Plain-text document sources
══════════

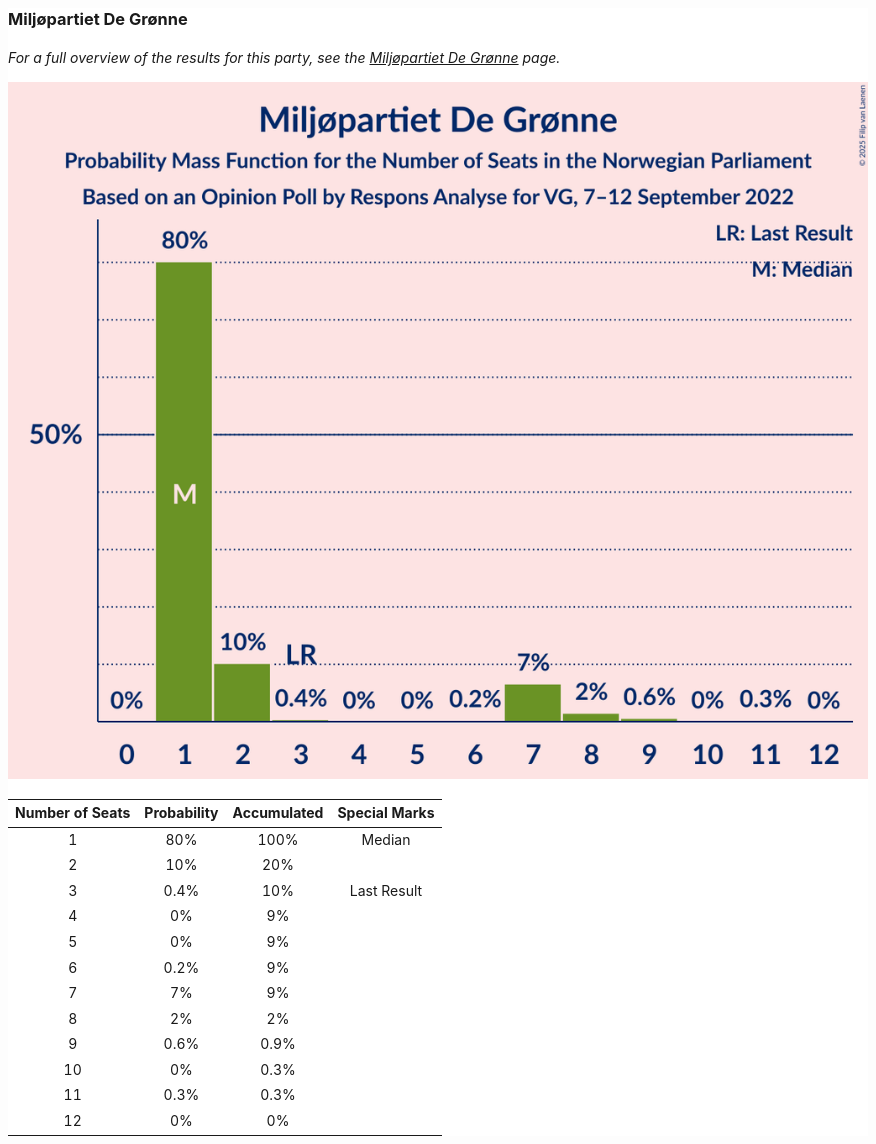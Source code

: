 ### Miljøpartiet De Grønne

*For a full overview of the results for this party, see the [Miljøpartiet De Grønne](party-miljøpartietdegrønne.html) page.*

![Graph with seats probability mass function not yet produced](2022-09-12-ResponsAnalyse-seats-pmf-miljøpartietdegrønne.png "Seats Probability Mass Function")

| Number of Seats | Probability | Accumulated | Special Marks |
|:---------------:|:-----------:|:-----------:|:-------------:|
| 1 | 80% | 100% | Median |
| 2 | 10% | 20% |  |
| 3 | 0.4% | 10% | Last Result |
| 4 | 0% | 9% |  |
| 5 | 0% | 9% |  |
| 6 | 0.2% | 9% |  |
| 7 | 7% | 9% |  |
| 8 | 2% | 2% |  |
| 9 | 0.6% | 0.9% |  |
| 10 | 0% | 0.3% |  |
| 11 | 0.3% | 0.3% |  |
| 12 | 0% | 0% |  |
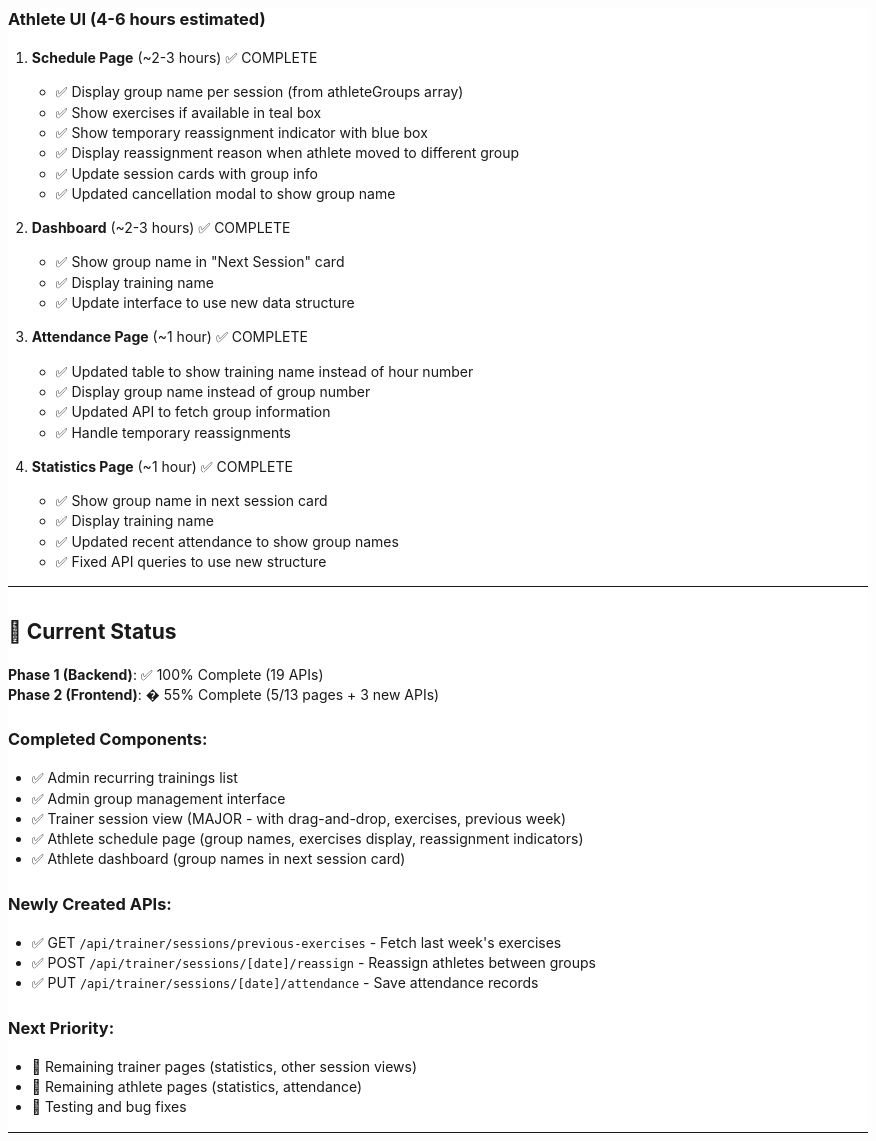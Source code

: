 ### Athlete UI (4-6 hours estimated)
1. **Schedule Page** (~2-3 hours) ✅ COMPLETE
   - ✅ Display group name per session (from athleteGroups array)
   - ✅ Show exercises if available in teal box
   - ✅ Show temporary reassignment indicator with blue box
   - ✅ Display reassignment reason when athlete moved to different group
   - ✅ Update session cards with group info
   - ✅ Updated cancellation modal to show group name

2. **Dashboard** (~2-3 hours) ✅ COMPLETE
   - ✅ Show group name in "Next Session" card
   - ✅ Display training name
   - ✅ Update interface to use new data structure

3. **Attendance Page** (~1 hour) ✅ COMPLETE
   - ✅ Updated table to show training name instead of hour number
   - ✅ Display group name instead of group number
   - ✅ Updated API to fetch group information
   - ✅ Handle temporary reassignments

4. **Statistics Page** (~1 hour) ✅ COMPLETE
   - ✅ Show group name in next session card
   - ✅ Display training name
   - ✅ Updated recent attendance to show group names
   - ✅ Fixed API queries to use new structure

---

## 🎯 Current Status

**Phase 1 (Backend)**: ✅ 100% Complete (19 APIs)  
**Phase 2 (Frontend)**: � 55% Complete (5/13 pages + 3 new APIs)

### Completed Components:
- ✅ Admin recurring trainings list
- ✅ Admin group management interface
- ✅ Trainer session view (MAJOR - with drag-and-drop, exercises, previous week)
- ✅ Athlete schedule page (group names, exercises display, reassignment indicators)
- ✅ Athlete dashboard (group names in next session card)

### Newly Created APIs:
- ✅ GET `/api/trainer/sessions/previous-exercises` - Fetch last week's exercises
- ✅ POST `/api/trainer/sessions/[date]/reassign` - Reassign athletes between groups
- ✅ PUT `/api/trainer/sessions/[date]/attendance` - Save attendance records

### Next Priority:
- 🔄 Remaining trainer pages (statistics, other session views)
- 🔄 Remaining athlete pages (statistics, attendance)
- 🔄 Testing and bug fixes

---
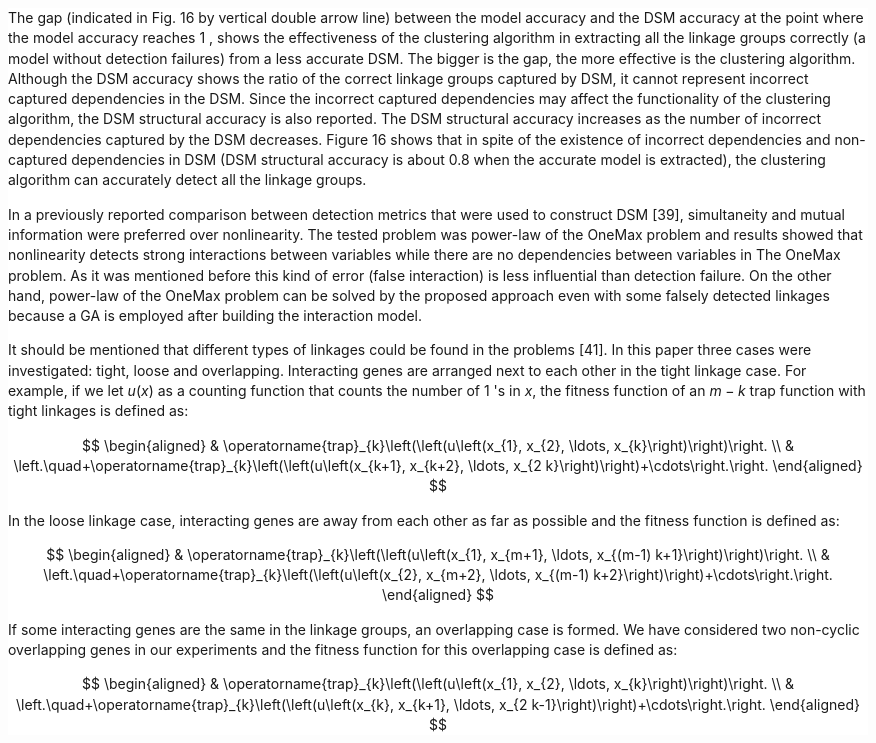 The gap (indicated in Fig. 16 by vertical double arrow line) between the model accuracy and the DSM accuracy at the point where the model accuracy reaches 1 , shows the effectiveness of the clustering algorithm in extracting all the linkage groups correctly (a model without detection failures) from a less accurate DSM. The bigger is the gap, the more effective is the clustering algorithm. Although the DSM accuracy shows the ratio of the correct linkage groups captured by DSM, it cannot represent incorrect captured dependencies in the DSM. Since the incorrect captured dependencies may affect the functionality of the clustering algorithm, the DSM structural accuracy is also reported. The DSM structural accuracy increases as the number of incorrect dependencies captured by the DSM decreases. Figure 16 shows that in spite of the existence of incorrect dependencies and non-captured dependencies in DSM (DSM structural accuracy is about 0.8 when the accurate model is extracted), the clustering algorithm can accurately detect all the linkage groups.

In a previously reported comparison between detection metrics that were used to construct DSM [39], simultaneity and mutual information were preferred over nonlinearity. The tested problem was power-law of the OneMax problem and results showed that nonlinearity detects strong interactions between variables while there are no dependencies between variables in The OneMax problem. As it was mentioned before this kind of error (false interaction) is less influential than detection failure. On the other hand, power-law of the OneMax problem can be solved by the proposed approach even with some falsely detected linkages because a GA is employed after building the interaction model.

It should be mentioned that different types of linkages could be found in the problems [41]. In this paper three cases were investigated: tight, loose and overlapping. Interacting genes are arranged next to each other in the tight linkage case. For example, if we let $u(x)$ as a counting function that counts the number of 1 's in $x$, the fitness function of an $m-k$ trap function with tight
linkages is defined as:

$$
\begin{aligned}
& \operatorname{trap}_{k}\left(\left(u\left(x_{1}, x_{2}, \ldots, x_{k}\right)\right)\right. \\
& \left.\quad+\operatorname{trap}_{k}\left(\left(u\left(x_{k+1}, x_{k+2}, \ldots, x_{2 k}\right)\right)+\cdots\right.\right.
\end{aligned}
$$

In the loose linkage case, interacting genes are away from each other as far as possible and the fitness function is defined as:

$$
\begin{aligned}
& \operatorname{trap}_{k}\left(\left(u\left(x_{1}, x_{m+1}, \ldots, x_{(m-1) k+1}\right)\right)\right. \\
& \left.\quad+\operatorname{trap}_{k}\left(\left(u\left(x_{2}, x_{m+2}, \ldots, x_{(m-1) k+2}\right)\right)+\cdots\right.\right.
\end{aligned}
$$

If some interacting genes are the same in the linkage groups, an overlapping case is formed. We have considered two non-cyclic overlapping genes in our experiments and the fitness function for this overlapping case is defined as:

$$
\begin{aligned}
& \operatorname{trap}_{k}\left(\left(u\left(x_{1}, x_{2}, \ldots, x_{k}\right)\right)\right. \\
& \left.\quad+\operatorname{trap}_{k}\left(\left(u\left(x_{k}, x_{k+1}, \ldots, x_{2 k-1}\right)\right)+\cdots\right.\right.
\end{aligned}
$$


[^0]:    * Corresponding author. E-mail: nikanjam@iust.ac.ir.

══════════

What needs to be done:
Using the entries above, extract exactly the lines from the one that contains "2 | 10% | 20%" through the one that contains "- ✅ Athlete schedule". Do not carry over any pictures.

Solution:
| 2 | 10% | 20% |  |
| 3 | 0.4% | 10% | Last Result |
| 4 | 0% | 9% |  |
| 5 | 0% | 9% |  |
| 6 | 0.2% | 9% |  |
| 7 | 7% | 9% |  |
| 8 | 2% | 2% |  |
| 9 | 0.6% | 0.9% |  |
| 10 | 0% | 0.3% |  |
| 11 | 0.3% | 0.3% |  |
| 12 | 0% | 0% |  |
Source code

: ### Athlete UI (4-6 hours estimated)
1. **Schedule Page** (~2-3 hours) ✅ COMPLETE
   - ✅ Display group name per session (from athleteGroups array)
   - ✅ Show exercises if available in teal box
   - ✅ Show temporary reassignment indicator with blue box
   - ✅ Display reassignment reason when athlete moved to different group
   - ✅ Update session cards with group info
   - ✅ Updated cancellation modal to show group name

2. **Dashboard** (~2-3 hours) ✅ COMPLETE
   - ✅ Show group name in "Next Session" card
   - ✅ Display training name
   - ✅ Update interface to use new data structure

3. **Attendance Page** (~1 hour) ✅ COMPLETE
   - ✅ Updated table to show training name instead of hour number
   - ✅ Display group name instead of group number
   - ✅ Updated API to fetch group information
   - ✅ Handle temporary reassignments

4. **Statistics Page** (~1 hour) ✅ COMPLETE
   - ✅ Show group name in next session card
   - ✅ Display training name
   - ✅ Updated recent attendance to show group names
   - ✅ Fixed API queries to use new structure

---

## 🎯 Current Status

**Phase 1 (Backend)**: ✅ 100% Complete (19 APIs)  
**Phase 2 (Frontend)**: � 55% Complete (5/13 pages + 3 new APIs)

### Completed Components:
- ✅ Admin recurring trainings list
- ✅ Admin group management interface
- ✅ Trainer session view (MAJOR - with drag-and-drop, exercises, previous week)
- ✅ Athlete schedule page (group names, exercises display, reassignment indicators)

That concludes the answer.